オシムと、スペシャリストと、ポリバレンスと(2)

モチはモチ屋!


 dorogubaさんトータルフットボールさん酩酊さんのところで三者三様のトータルフットボール論が行われていて、面白い。


 第三者的な感想を述べると、「トータルフットボール」への視線としてはdorogubaさんに賛成です。

http://doroguba.at.webry.info/200610/article_7.html
ただ、現状では私が良いと思うサッカーでは基本となるポジションがあり、基本的にはそのオリジナルのポジションで能力を最大限に発揮できると思ってますし、ポジションチェンジは当然しますが、それはあくまで「数的にも個人の力量的にも」リスクを冒すものであり、その危機を承知で実行するものであると思う次第です。


 この記述に、まったく同感です。


 この記述にそった例を出すと、例えば坪井慶介が右サイドを上がって、2シャドー右の佐藤寿人を追い越した。
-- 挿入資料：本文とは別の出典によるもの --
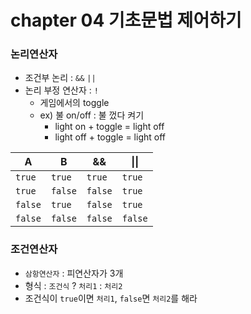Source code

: # chapter 04 기초문법 제어하기
### 논리연산자
- 조건부 논리 : `&&` `||`
- 논리 부정 연산자 : `!`
  - 게임에서의 toggle
  - ex) 불 on/off : 불 껐다 켜기
    - light on  + toggle = light off
    - light off + toggle = light off

|A|B|&#38;&#38;|&#124;&#124;|
|------|---|---|-----|
|`true` | `true` | `true`|`true`|
|`true` | `false` | `false`|`true`|
|`false` | `true` | `false`|`true`|
|`false` | `false` | `false`|`false`|
### 조건연산자
- `삼항연산자` : 피연산자가 3개
- 형식 : `조건식` ? `처리1` : `처리2` 
- 조건식이 `true`이면 `처리1`, `false`면 `처리2`를 해라
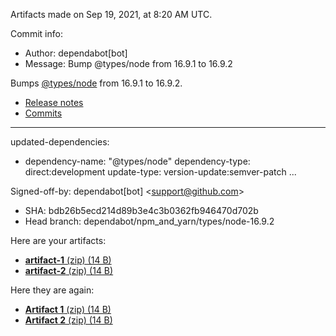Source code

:Artifacts made on Sep 19, 2021, at
8:20 AM UTC.

Commit info:
- Author: dependabot[bot]
- Message: Bump @types&#x2F;node from 16.9.1 to 16.9.2

Bumps [@types&#x2F;node](https:&#x2F;&#x2F;github.com&#x2F;DefinitelyTyped&#x2F;DefinitelyTyped&#x2F;tree&#x2F;HEAD&#x2F;types&#x2F;node) from 16.9.1 to 16.9.2.
- [Release notes](https:&#x2F;&#x2F;github.com&#x2F;DefinitelyTyped&#x2F;DefinitelyTyped&#x2F;releases)
- [Commits](https:&#x2F;&#x2F;github.com&#x2F;DefinitelyTyped&#x2F;DefinitelyTyped&#x2F;commits&#x2F;HEAD&#x2F;types&#x2F;node)

---
updated-dependencies:
- dependency-name: &quot;@types&#x2F;node&quot;
  dependency-type: direct:development
  update-type: version-update:semver-patch
...

Signed-off-by: dependabot[bot] &lt;support@github.com&gt;
- SHA: bdb26b5ecd214d89b3e4c3b0362fb946470d702b
- Head branch: dependabot&#x2F;npm_and_yarn&#x2F;types&#x2F;node-16.9.2

Here are your artifacts:
- [**artifact-1** (zip) (14 B)](https:&#x2F;&#x2F;github.com&#x2F;AHW214&#x2F;github-actions&#x2F;suites&#x2F;3809164681&#x2F;artifacts&#x2F;94135443)
- [**artifact-2** (zip) (14 B)](https:&#x2F;&#x2F;github.com&#x2F;AHW214&#x2F;github-actions&#x2F;suites&#x2F;3809164681&#x2F;artifacts&#x2F;94135444)

Here they are again:
- [**Artifact 1** (zip) (14 B)](https:&#x2F;&#x2F;github.com&#x2F;AHW214&#x2F;github-actions&#x2F;suites&#x2F;3809164681&#x2F;artifacts&#x2F;94135443)
- [**Artifact 2** (zip) (14 B)](https:&#x2F;&#x2F;github.com&#x2F;AHW214&#x2F;github-actions&#x2F;suites&#x2F;3809164681&#x2F;artifacts&#x2F;94135444)
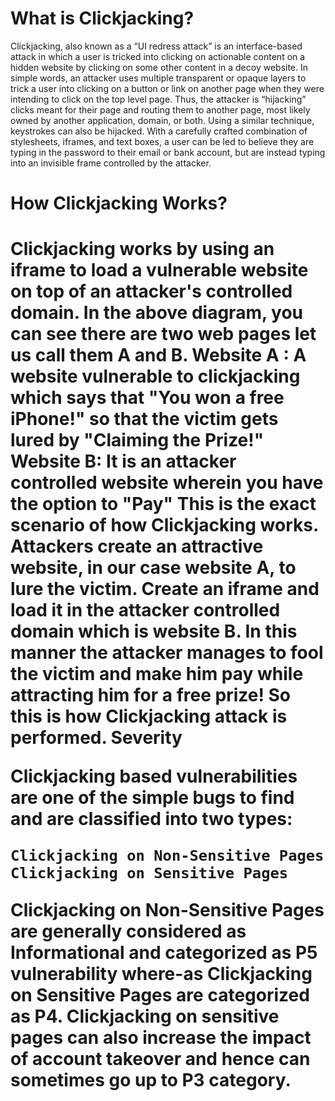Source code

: <h1>What is Clickjacking?</h1>

Clickjacking, also known as a “UI redress attack” is an interface-based attack in which a user is tricked into clicking on actionable content on a hidden website by clicking on some other content in a decoy website. In simple words, an attacker uses multiple transparent or opaque layers to trick a user into clicking on a button or link on another page when they were intending to click on the top level page. Thus, the attacker is “hijacking” clicks meant for their page and routing them to another page, most likely owned by another application, domain, or both.
Using a similar technique, keystrokes can also be hijacked. With a carefully crafted combination of stylesheets, iframes, and text boxes, a user can be led to believe they are typing in the password to their email or bank account, but are instead typing into an invisible frame controlled by the attacker.

<h1>How Clickjacking Works?<h1>

Clickjacking works by using an iframe to load a vulnerable website on top of an attacker's controlled domain. In the above diagram, you can see there are two web pages let us call them A and B. Website A : A website vulnerable to clickjacking which says that "You won a free iPhone!" so that the victim gets lured by "Claiming the Prize!" Website B: It is an attacker controlled website wherein you have the option to "Pay" This is the exact scenario of how Clickjacking works. Attackers create an attractive website, in our case website A, to lure the victim. Create an iframe and load it in the attacker controlled domain which is website B. In this manner the attacker manages to fool the victim and make him pay while attracting him for a free prize! So this is how Clickjacking attack is performed.
Severity

Clickjacking based vulnerabilities are one of the simple bugs to find and are classified into two types:

    Clickjacking on Non-Sensitive Pages
    Clickjacking on Sensitive Pages

Clickjacking on Non-Sensitive Pages are generally considered as Informational and categorized as P5 vulnerability where-as Clickjacking on Sensitive Pages are categorized as P4. Clickjacking on sensitive pages can also increase the impact of account takeover and hence can sometimes go up to P3 category.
しかしボールは奪われ、そのまま坪井が2シャドー右に入り、佐藤寿人が右サイドハーフにの位置に入ったとする。で、再びボールを奪ったとき、カウンターから坪井が相手DFラインの裏に走る……いったい、誰がこのシーンで得点を期待するのか(笑)? 所詮どこまでいってもCBはCBだし、FWはFW。モチはモチ屋です。完全なるポジションレスサッカーは、絵に描いたモチだと思います。だから、選手は「本来のポジション」に戻るのが正解だと思う。

高さ対策はどうするのか?


「トータルフットボールの理想」がどうであるとかは、現実に即して語られるべき。「日本代表にとって最適かどうか」が問題。ガーナ戦に関しては急造DFラインでよくやったけれども、2シャドーを相手SBにマンマークでつける、マーカーに合わせて駒野や三都主が逆サイドまでついていくやり方は「相手に合わせ過ぎ」と感じるので、反対です。それがポリバレントだろうがトータルフットボールであろうが。
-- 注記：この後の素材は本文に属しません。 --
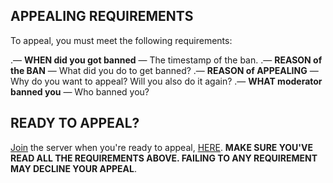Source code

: ## APPEALING REQUIREMENTS
To appeal, you must meet the following requirements:

.— **WHEN did you got banned** — The timestamp of the ban.
.— **REASON of the BAN** — What did you do to get banned?
.— **REASON of APPEALING** — Why do you want to appeal? Will you also do it again? 
.— **WHAT moderator banned you** — Who banned you?

## READY TO APPEAL?
[Join](https://discord.gg/YYQ9jxQpwm) the server when you're ready to appeal, [HERE](https://discord.gg/YYQ9jxQpwm).
**MAKE SURE YOU'VE READ ALL THE REQUIREMENTS ABOVE. FAILING TO ANY REQUIREMENT MAY DECLINE YOUR APPEAL**.

<title>Appeal Requirements</title>
<script>alert('Hello there! Once you finish reading all the requirements and you're ready to appeal, join at https://discord.gg/YYQ9jxQpwm.')</script>
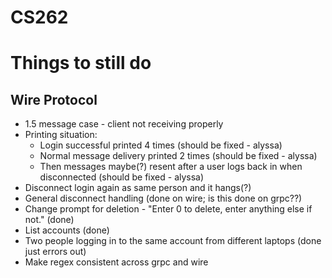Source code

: # CS262

# Things to still do
## Wire Protocol
- 1.5 message case - client not receiving properly
- Printing situation:
  - Login successful printed 4 times (should be fixed - alyssa)
  - Normal message delivery printed 2 times (should be fixed - alyssa)
  - Then messages maybe(?) resent after a user logs back in when disconnected (should be fixed - alyssa)
- Disconnect login again as same person and it hangs(?)
- General disconnect handling (done on wire; is this done on grpc??)
- Change prompt for deletion - "Enter 0 to delete, enter anything else if not." (done)
- List accounts (done)
- Two people logging in to the same account from different laptops (done just errors out)
- Make regex consistent across grpc and wire
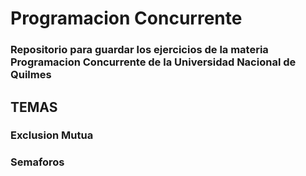 # Programacion Concurrente
### Repositorio para guardar los ejercicios de la materia Programacion Concurrente de la Universidad Nacional de Quilmes

## TEMAS
### Exclusion Mutua
### Semaforos 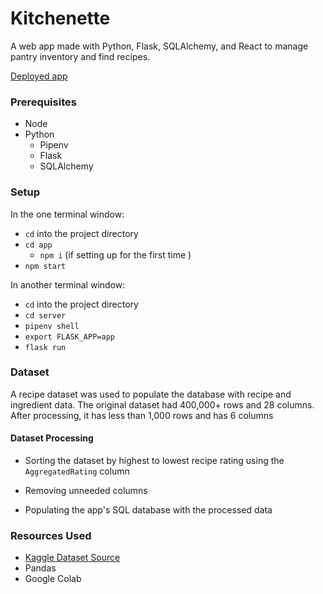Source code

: # Kitchenette

A web app made with Python, Flask, SQLAlchemy, and React to manage pantry inventory and find recipes.

[Deployed app](https://kitchenette-app.netlify.app/)

### Prerequisites

-  Node
- Python
    - Pipenv
    - Flask
    - SQLAlchemy


### Setup

In the one terminal window:
- `cd` into the project directory
- `cd app` 
    - `npm i` (if setting up for the first time )
- `npm start`

In another terminal window:
- `cd` into the project directory
- `cd server` 
- `pipenv shell`
- `export FLASK_APP=app`
- `flask run`

### Dataset

A recipe dataset was used to populate the database with recipe and ingredient data. The original dataset had 400,000+ rows and 28 columns. After processing, it has less than 1,000 rows and has 6 columns

#### Dataset Processing

- Sorting the dataset by highest to lowest recipe rating using the `AggregatedRating` column

- Removing unneeded columns

- Populating the app's SQL database with the processed data

### Resources Used
- [Kaggle Dataset Source](https://www.kaggle.com/datasets/irkaal/foodcom-recipes-and-reviews?select=recipes.csv)
- Pandas
- Google Colab
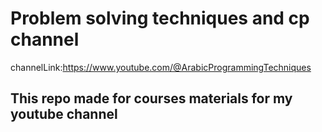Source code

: # Problem solving techniques and cp channel
channelLink:https://www.youtube.com/@ArabicProgrammingTechniques
## This repo made for courses materials  for my youtube channel
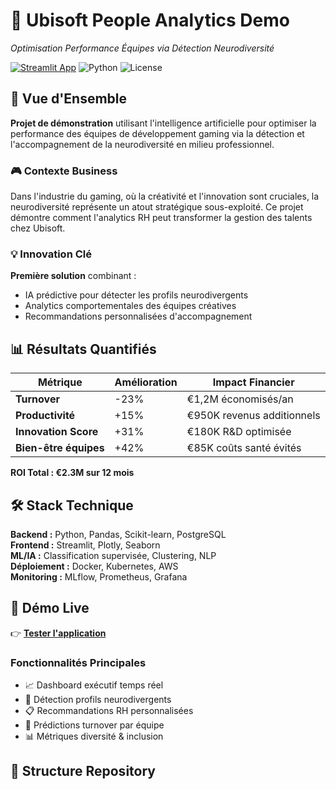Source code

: # 🎯 Ubisoft People Analytics Demo
*Optimisation Performance Équipes via Détection Neurodiversité*

[![Streamlit App](https://static.streamlit.io/badges/streamlit_badge_black_white.svg)](https://ubisoftpeopleanalytics.streamlit.app/)
![Python](https://img.shields.io/badge/python-v3.9+-blue.svg)
![License](https://img.shields.io/badge/license-MIT-green.svg)

## 🧠 Vue d'Ensemble

**Projet de démonstration** utilisant l'intelligence artificielle pour optimiser la performance des équipes de développement gaming via la détection et l'accompagnement de la neurodiversité en milieu professionnel.

### 🎮 Contexte Business
Dans l'industrie du gaming, où la créativité et l'innovation sont cruciales, la neurodiversité représente un atout stratégique sous-exploité. Ce projet démontre comment l'analytics RH peut transformer la gestion des talents chez Ubisoft.

### 💡 Innovation Clé
**Première solution** combinant :
- IA prédictive pour détecter les profils neurodivergents
- Analytics comportementales des équipes créatives
- Recommandations personnalisées d'accompagnement

## 📊 Résultats Quantifiés

| Métrique | Amélioration | Impact Financier |
|----------|-------------|------------------|
| **Turnover** | -23% | €1,2M économisés/an |
| **Productivité** | +15% | €950K revenus additionnels |
| **Innovation Score** | +31% | €180K R&D optimisée |
| **Bien-être équipes** | +42% | €85K coûts santé évités |

**ROI Total : €2.3M sur 12 mois**

## 🛠️ Stack Technique

**Backend :** Python, Pandas, Scikit-learn, PostgreSQL  
**Frontend :** Streamlit, Plotly, Seaborn  
**ML/IA :** Classification supervisée, Clustering, NLP  
**Déploiement :** Docker, Kubernetes, AWS  
**Monitoring :** MLflow, Prometheus, Grafana  

## 🚀 Démo Live

👉 **[Tester l'application](https://ubisoftpeopleanalytics.streamlit.app/)**

### Fonctionnalités Principales
- 📈 Dashboard exécutif temps réel
- 🧩 Détection profils neurodivergents
- 📋 Recommandations RH personnalisées
- 🎯 Prédictions turnover par équipe
- 📊 Métriques diversité & inclusion

## 📁 Structure Repository

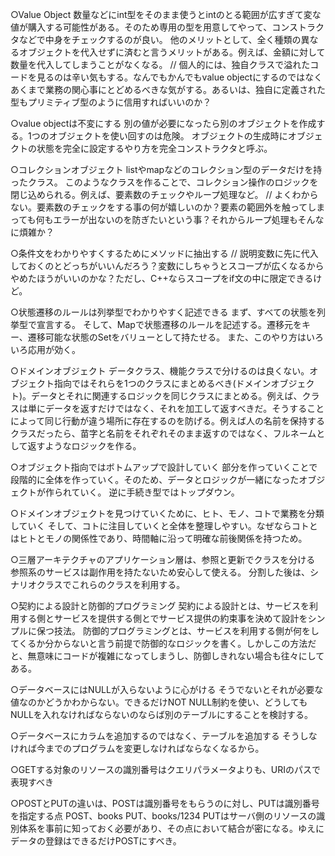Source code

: ○Value Object
数量などにint型をそのまま使うとintのとる範囲が広すぎて変な値が購入する可能性がある。そのため専用の型を用意してやって、コンストラクタなどで中身をチェックするのが良い。
他のメリットとして、全く種類の異なるオブジェクトを代入せずに済むと言うメリットがある。例えば、金額に対して数量を代入してしまうことがなくなる。
// 個人的には、独自クラスで溢れたコードを見るのは辛い気もする。なんでもかんでもvalue objectにするのではなくあくまで業務の関心事にとどめるべきな気がする。あるいは、独自に定義された型もプリミティブ型のように信用すればいいのか？

○value objectは不変にする
別の値が必要になったら別のオブジェクトを作成する。1つのオブジェクトを使い回すのは危険。
オブジェクトの生成時にオブジェクトの状態を完全に設定するやり方を完全コンストラクタと呼ぶ。

○コレクションオブジェクト
listやmapなどのコレクション型のデータだけを持ったクラス。
このようなクラスを作ることで、コレクション操作のロジックを閉じ込められる。例えば、要素数のチェックやループ処理など。
// よくわからない。要素数のチェックをする事の何が嬉しいのか？要素の範囲外を触ってしまっても何もエラーが出ないのを防ぎたいという事？それからループ処理もそんなに煩雑か？

○条件文をわかりやすくするためにメソッドに抽出する
// 説明変数に先に代入しておくのとどっちがいいんだろう？変数にしちゃうとスコープが広くなるからやめたほうがいいのかな？ただし、C++ならスコープをif文の中に限定できるけど。

○状態遷移のルールは列挙型でわかりやすく記述できる
まず、すべての状態を列挙型で宣言する。
そして、Mapで状態遷移のルールを記述する。遷移元をキー、遷移可能な状態のSetをバリューとして持たせる。
また、このやり方はいろいろ応用が効く。

○ドメインオブジェクト
データクラス、機能クラスで分けるのは良くない。オブジェクト指向ではそれらを1つのクラスにまとめるべき(ドメインオブジェクト)。データとそれに関連するロジックを同じクラスにまとめる。例えば、クラスは単にデータを返すだけではなく、それを加工して返すべきだ。そうすることによって同じ行動が違う場所に存在するのを防げる。例えば人の名前を保持するクラスだったら、苗字と名前をそれぞれそのまま返すのではなく、フルネームとして返すようなロジックを作る。

○オブジェクト指向ではボトムアップで設計していく
部分を作っていくことで段階的に全体を作っていく。そのため、データとロジックが一緒になったオブジェクトが作られていく。
逆に手続き型ではトップダウン。

○ドメインオブジェクトを見つけていくために、ヒト、モノ、コトで業務を分類していく
そして、コトに注目していくと全体を整理しやすい。なぜならコトとはヒトとモノの関係性であり、時間軸に沿って明確な前後関係を持つため。

○三層アーキテクチャのアプリケーション層は、参照と更新でクラスを分ける
参照系のサービスは副作用を持たないため安心して使える。
分割した後は、シナリオクラスでこれらのクラスを利用する。

○契約による設計と防御的プログラミング
契約による設計とは、サービスを利用する側とサービスを提供する側とでサービス提供の約束事を決めて設計をシンプルに保つ技法。
防御的プログラミングとは、サービスを利用する側が何をしてくるか分からないと言う前提で防御的なロジックを書く。しかしこの方法だと、無意味にコードが複雑になってしまうし、防御しきれない場合も往々にしてある。

○データベースにはNULLが入らないように心がける
そうでないとそれが必要な値なのかどうかわからない。できるだけNOT NULL制約を使い、どうしてもNULLを入れなければならないのならば別のテーブルにすることを検討する。

○データベースにカラムを追加するのではなく、テーブルを追加する
そうしなければ今までのプログラムを変更しなければならなくなるから。

○GETする対象のリソースの識別番号はクエリパラメータよりも、URIのパスで表現すべき

○POSTとPUTの違いは、POSTは識別番号をもらうのに対し、PUTは識別番号を指定する点
POST、books
PUT、books/1234
PUTはサーバ側のリソースの識別体系を事前に知っておく必要があり、その点において結合が密になる。ゆえにデータの登録はできるだけPOSTにすべき。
 もしあのやり方を良しとするなら、選手は常にオリジナルポジションより大小なりとも違う場所で守備をし、バランスを取り直すために腐心し、攻撃に切り替われば数的優位を作るために「走れ、走れ」となる。それでは結局走れなくなったら負ける。ポジションを崩すのは攻撃において数的優位を作るため、主導権を握るためであって、相手に主導権を渡すためではない


 僕はガーナ戦のチームより、田中マルクス闘莉王坪井慶介(まぁ坪井じゃなくても良いけど…)が真ん中にいて、そのカバーに鈴木啓太が入るほうが守備は堅いと思う。というのは、ガーナはヨコのスピードはあったけど、高さはなかった。ガーナ戦の布陣では、ハイボールを放り込まれた時にまったく跳ね返せなくなる。日本がこれまで抱え続けていた課題が露出し、ポリバレントもクソもなくなる。
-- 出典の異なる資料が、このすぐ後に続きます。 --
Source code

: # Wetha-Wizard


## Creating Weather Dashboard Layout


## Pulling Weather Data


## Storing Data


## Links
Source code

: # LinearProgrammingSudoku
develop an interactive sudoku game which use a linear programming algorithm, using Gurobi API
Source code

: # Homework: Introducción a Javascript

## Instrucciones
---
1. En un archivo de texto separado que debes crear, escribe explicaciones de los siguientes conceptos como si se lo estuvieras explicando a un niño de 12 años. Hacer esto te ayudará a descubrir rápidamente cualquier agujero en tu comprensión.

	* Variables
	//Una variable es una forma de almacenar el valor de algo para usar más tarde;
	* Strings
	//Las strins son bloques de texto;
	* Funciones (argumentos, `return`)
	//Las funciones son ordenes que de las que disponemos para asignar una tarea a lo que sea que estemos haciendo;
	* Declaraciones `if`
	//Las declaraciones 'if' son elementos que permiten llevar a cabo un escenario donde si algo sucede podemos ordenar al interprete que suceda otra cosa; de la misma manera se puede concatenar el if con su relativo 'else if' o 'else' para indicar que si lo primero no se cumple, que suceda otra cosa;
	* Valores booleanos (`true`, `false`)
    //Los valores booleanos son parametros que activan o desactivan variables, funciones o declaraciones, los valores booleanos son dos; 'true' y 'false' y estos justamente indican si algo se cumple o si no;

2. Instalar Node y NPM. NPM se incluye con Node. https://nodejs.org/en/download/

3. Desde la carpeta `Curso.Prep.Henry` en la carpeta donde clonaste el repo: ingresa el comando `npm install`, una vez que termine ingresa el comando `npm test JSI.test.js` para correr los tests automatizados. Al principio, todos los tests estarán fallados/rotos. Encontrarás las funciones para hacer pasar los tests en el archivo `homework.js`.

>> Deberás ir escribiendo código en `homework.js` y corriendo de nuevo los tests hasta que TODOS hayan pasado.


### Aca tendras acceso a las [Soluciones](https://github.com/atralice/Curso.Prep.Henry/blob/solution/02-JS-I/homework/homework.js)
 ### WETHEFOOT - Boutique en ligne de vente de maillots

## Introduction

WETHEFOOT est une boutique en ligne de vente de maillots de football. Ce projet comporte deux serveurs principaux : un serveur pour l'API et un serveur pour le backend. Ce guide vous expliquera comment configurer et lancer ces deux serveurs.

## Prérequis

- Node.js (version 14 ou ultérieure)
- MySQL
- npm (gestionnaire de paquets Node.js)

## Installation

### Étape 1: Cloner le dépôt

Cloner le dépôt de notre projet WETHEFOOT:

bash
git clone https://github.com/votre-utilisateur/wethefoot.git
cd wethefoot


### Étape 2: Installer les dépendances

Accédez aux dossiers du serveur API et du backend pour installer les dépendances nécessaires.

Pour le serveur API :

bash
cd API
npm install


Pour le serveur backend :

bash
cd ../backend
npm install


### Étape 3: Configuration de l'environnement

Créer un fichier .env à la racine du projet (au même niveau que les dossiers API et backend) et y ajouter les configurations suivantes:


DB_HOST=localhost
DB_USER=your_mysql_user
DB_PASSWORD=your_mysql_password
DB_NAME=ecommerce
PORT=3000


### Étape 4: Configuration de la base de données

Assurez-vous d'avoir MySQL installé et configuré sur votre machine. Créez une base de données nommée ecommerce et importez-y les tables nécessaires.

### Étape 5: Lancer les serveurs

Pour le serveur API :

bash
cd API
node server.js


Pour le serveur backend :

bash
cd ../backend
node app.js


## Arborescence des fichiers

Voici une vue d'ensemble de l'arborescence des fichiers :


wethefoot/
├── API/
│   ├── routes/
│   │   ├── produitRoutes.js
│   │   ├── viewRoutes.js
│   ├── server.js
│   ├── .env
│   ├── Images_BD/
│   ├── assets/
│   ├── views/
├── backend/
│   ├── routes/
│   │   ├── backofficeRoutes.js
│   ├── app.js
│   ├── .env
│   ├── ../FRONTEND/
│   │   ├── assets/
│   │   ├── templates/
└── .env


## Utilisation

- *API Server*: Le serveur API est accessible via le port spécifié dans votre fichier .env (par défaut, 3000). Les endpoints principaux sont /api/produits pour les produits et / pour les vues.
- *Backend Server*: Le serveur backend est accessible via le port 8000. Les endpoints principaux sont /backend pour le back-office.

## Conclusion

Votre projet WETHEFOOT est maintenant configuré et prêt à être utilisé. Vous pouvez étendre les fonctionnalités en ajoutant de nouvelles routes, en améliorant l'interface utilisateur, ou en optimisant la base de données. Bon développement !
 そして中東勢やオーストラリアが武器にするのは高さ。実際、昨年のドイツW杯アジア最終予選でも、アウエーでイランに奪われた決勝点はクロスに加地が対応し切れなかったことが原因でした。アジア予選を考えると、「ハイクロスへの対応」というファクターは無視できない。今回の親善試合にしても、ガーナを選んだことが成功といえるかどうか。あの手の戦いをしてくるチームは、アジア予選にはいないアジアカップに向けた対策として捉えるなら、当初予定されていたパラグアイやイランといった方が理にかなった相手だったのかもしれません

あせらず、じっくりと。


 まあ何にしても、もう少し待つべきでしょう。インド戦のメンバーはガーナ戦と同じで行くそうですが、じゃあこれが「トータルフットボール」や「ポリバレント」の証明なのか。今後闘莉王と坪井と加地は選ばれないのか。そんなことはないでしょう。単にガーナ戦の出来と日程と、インドなんて彼ら3人抜きでもやれるだろ、という話でしかない気がするんです。


 今後も、代表チームはJリーグ、ナビスコ、ACLやA3など日程に振り回され続けるでしょう。そこに海外組も加わってくればさらに日程は複雑になる。その中で「線」的な強化を行っていず、さらにオシムの言う「まずは相手がどう来るかだ」という言葉を加味すれば、少なくとも親善試合は「ずっとスペシャルチームが続く」とさえ思えてくる。


 しかし、目的はまず「W杯アジア予選をどう勝ち抜くか」。オシムがアジアの事情に精通しているかどうかは、まだ分からない。われわれは目先の試合に眼を奪われず、本来の目的に向けて正しい強化が行われているかどうかを、じっくりと見ていくことが必要ではないでしょうか。